Hey Robert,

On Tue, 28 Nov 2006, Robert Lupton wrote:
The manifest is written by interrogating the eups "database", so eups distrib
is basically just a clone operation.

Is this a local database or a remote one? In the from-scratch case, this would have to come from a remote source of some sort. (I was a little unclear about how eups_distribute did this.)

I was imaging that I'd add an option to
use pacman as the "transport layer".  I even started looking at implementing
this, when I discovered that pacman didn't seem to have a way to say, "Install this _here_" so I got discouraged and went on to other matters. Note that this
install should be relative to EUPS_PATH and I'd rather not legislate where
that is, although we could.

Here's what I was thinking. When installing a versioned release of some package--be it one of ours or a 3rd party package--the typical thing will be to install them into a standard place. (Having a common organization for the software stack, if nothing else, will ease our debugging discussions.) Pacman scripts would be written to install them into these standard locations.

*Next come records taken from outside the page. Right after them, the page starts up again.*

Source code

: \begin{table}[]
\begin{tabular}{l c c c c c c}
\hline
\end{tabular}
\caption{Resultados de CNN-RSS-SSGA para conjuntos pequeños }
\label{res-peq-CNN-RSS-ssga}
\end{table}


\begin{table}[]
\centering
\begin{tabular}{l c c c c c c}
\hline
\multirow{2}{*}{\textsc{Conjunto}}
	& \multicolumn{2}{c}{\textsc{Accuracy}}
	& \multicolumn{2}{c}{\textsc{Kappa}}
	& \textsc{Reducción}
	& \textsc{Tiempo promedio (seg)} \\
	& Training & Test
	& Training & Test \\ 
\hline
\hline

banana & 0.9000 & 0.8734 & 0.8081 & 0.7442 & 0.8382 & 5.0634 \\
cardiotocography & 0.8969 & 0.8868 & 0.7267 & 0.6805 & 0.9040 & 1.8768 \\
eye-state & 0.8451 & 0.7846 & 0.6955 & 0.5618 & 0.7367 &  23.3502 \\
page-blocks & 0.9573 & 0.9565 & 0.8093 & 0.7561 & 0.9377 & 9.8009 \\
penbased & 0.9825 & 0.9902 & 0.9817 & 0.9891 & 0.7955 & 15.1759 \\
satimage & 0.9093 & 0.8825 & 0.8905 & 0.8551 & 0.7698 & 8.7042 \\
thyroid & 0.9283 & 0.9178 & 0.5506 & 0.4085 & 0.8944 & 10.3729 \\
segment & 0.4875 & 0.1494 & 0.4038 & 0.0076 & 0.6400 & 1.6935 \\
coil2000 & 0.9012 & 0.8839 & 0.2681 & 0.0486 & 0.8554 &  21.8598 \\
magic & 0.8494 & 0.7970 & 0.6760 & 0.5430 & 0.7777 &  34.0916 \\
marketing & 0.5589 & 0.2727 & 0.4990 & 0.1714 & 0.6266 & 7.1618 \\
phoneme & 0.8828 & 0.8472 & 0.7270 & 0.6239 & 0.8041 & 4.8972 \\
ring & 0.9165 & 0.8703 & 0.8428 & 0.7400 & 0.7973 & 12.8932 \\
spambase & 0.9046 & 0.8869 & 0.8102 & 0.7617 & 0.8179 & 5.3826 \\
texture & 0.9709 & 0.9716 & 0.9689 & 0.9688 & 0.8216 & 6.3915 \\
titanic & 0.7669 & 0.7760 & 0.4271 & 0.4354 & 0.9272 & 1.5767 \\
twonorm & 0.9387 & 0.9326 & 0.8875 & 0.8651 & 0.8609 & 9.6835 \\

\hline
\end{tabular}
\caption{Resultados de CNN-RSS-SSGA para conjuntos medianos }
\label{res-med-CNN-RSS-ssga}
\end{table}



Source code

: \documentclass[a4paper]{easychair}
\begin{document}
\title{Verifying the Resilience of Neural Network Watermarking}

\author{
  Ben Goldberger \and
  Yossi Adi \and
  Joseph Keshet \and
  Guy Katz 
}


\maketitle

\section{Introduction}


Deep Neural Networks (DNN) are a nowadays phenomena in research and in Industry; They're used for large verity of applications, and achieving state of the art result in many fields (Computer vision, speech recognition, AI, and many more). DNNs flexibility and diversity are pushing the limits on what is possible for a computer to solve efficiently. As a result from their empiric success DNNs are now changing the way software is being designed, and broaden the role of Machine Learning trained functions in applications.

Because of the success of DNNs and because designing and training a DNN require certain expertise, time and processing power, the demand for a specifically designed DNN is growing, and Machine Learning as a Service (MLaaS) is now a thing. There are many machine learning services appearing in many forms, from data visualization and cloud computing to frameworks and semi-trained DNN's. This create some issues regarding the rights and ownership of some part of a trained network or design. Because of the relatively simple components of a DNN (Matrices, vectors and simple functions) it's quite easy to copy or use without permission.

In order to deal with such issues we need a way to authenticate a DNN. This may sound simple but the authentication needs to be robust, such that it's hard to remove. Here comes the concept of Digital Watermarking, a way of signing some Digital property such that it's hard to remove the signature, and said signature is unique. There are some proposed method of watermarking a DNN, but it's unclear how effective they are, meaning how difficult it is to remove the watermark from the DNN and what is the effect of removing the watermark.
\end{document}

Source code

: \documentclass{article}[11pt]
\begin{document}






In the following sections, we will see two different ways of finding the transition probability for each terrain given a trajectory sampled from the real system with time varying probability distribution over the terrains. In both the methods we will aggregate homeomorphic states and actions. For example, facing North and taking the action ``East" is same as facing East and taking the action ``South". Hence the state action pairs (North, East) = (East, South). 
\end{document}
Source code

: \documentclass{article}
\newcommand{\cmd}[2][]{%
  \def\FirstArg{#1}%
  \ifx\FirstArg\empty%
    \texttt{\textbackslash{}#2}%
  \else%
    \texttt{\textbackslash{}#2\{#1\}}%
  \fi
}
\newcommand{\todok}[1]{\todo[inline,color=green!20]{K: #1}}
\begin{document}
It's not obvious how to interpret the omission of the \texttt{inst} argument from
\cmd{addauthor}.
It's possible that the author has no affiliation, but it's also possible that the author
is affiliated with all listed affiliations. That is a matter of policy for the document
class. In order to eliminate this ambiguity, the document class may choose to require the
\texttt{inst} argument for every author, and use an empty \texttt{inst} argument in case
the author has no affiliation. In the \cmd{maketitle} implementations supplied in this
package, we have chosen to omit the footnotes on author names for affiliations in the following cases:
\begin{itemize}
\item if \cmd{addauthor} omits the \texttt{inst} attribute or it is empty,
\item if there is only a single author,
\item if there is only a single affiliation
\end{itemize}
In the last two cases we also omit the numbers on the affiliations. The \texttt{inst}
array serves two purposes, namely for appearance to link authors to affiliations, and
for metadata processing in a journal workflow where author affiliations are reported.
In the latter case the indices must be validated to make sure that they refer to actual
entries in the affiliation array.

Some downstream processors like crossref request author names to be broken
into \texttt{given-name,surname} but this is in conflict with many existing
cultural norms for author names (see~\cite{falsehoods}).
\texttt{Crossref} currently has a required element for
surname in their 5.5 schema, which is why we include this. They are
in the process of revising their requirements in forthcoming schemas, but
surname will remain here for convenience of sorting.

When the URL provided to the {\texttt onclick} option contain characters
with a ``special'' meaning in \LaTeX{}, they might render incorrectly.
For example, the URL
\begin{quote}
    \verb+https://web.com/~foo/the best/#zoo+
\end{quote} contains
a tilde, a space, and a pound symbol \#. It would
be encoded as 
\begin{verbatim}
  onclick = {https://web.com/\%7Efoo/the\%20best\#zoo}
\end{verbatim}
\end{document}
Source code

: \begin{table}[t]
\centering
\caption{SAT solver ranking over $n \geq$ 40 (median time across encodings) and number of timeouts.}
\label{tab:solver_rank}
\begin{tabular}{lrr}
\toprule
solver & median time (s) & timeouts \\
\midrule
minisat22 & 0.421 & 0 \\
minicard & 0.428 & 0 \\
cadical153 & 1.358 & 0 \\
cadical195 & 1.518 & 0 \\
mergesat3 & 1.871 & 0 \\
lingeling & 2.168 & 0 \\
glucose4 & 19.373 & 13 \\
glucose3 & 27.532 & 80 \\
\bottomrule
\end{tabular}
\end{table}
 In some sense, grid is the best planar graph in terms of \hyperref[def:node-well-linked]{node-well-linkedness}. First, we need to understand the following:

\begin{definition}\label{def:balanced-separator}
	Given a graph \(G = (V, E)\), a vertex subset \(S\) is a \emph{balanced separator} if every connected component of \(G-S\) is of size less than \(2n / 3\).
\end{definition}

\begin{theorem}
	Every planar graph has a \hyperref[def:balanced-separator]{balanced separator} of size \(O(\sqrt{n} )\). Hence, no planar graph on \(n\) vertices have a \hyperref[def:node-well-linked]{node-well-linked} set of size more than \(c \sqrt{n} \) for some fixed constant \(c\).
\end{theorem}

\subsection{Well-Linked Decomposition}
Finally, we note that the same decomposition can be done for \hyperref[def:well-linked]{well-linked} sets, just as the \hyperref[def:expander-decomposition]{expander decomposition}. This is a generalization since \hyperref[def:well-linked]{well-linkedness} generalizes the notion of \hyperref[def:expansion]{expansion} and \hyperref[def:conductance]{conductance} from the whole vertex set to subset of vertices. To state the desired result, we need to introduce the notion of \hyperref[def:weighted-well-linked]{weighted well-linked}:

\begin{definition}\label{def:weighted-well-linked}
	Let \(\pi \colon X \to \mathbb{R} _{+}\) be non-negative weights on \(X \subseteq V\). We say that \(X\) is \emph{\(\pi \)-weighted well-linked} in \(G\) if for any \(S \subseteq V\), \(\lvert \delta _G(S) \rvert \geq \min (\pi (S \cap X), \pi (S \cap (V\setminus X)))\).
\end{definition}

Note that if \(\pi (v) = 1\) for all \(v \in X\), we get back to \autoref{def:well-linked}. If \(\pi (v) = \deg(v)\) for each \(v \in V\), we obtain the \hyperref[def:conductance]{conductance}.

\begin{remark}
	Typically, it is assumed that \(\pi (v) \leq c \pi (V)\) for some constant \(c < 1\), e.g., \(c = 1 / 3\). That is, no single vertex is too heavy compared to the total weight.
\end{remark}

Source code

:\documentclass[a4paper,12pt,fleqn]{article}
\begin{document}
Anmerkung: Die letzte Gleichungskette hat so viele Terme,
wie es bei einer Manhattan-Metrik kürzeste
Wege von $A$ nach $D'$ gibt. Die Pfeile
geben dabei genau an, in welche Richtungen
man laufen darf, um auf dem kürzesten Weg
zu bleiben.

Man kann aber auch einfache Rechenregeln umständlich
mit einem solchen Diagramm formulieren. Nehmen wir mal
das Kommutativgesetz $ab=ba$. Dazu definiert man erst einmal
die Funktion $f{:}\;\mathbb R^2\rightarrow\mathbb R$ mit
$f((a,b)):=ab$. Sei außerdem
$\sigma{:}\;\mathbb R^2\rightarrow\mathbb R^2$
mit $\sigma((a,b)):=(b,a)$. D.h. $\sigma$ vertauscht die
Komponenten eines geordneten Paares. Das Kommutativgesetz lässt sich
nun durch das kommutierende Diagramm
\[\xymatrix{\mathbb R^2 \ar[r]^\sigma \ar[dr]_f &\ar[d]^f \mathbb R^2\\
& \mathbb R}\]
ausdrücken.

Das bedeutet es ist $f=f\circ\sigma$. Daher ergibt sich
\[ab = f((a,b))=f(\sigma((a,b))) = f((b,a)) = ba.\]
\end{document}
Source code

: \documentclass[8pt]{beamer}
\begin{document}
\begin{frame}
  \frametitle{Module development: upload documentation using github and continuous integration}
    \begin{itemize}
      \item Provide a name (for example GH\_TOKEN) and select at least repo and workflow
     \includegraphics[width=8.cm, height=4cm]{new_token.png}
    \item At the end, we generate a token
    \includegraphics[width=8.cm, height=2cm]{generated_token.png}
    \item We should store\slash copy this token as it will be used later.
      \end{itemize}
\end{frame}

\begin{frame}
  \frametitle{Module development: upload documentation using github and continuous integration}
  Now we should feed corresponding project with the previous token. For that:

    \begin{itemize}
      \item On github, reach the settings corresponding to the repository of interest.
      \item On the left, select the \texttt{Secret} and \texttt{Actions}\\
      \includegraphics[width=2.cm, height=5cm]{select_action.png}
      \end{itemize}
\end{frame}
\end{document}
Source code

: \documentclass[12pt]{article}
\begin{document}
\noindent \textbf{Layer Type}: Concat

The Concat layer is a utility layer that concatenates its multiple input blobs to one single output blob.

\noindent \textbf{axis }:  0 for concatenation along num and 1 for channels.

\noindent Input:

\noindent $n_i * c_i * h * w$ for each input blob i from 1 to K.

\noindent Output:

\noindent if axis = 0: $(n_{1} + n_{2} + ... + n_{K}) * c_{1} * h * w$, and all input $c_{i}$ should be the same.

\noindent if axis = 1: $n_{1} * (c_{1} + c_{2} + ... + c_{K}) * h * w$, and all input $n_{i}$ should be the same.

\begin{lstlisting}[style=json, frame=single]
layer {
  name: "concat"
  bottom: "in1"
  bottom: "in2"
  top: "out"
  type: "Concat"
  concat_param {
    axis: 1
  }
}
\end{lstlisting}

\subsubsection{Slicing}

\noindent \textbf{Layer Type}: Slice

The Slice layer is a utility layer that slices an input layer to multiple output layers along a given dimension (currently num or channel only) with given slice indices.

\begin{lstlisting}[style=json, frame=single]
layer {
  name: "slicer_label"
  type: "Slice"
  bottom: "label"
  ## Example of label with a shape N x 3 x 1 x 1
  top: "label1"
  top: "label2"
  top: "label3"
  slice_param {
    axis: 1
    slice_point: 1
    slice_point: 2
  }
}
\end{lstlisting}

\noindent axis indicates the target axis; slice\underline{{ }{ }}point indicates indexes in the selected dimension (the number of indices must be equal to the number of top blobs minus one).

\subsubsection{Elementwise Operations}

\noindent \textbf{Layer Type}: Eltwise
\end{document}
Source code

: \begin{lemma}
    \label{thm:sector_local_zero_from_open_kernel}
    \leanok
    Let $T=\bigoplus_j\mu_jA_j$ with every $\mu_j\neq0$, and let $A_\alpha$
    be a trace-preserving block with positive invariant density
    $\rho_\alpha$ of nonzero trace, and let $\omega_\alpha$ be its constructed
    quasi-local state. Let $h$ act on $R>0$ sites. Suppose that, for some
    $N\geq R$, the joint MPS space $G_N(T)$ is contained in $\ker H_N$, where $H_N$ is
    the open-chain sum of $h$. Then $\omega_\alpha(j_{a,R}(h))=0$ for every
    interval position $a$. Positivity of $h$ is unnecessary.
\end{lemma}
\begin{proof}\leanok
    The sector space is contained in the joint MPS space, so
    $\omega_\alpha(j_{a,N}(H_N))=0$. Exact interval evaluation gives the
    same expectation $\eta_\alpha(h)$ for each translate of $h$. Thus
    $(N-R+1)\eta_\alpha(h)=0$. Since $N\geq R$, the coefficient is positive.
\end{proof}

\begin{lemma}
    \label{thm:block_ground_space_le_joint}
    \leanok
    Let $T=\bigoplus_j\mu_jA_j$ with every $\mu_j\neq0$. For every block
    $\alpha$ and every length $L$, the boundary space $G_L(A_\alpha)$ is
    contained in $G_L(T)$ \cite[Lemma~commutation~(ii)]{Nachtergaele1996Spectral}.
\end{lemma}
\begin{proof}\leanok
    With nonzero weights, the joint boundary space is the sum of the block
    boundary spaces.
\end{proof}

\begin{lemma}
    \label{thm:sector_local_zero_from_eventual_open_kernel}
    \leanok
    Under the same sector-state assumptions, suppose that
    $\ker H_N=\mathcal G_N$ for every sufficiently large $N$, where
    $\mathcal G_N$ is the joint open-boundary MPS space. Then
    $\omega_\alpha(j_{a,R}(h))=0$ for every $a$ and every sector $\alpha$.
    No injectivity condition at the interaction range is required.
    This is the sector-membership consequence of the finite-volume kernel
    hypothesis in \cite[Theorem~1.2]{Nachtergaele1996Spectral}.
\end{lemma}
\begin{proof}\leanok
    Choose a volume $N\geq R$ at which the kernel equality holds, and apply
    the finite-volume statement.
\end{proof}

If you want to install them into a non-standard location, you can...
  o  get the underlying tarball and .table file
  o  run ./configure; make install yourself
  o  run eups_declare yourself

This seems reasonably simple; however, it could be easier as I'll explain below. Note that the above process is essentially the same as for installing private versions of code from the svn repository, except that you check out the code instead of grabbing a tarball.

Pacman creates its "database" in a subdirectory called "o..pacman..o" in the directory from which you run it. You can run pacman from any directory; however, if you want it to have any memory of what it's done before, you need to run it from the same directory. Thus in the demo, I have users change into the flavor directory; installations are made into locations relative to that directory.

Going the pure pacman route requires that we solve or define away this
absolute path issue,

The possible solution is in the fact that my pacman scripts do not install into absolute locations, but rather in fixed locations relative to the directory where pacman is run.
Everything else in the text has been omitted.